━━━ Listed records ━━━
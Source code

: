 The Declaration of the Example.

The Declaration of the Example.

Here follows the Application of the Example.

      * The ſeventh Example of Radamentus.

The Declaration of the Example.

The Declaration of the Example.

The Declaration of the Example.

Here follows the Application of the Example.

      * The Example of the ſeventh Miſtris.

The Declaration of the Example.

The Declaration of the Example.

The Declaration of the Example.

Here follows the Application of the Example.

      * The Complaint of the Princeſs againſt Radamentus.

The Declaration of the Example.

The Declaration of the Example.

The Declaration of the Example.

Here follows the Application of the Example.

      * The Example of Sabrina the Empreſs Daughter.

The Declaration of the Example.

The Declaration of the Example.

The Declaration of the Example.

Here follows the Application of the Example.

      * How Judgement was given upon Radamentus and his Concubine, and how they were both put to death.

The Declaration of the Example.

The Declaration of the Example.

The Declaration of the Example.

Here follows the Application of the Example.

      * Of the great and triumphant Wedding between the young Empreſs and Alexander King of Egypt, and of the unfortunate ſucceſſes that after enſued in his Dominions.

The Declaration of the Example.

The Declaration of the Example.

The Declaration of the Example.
━━━
| What to do |
Look through the data above. Each line containing the word "Empreſs" needs to be copied.

| Task result |
      * The Example of Sabrina the Empreſs Daughter.
      * Of the great and triumphant Wedding between the young Empreſs and Alexander King of Egypt, and of the unfortunate ſucceſſes that after enſued in his Dominions.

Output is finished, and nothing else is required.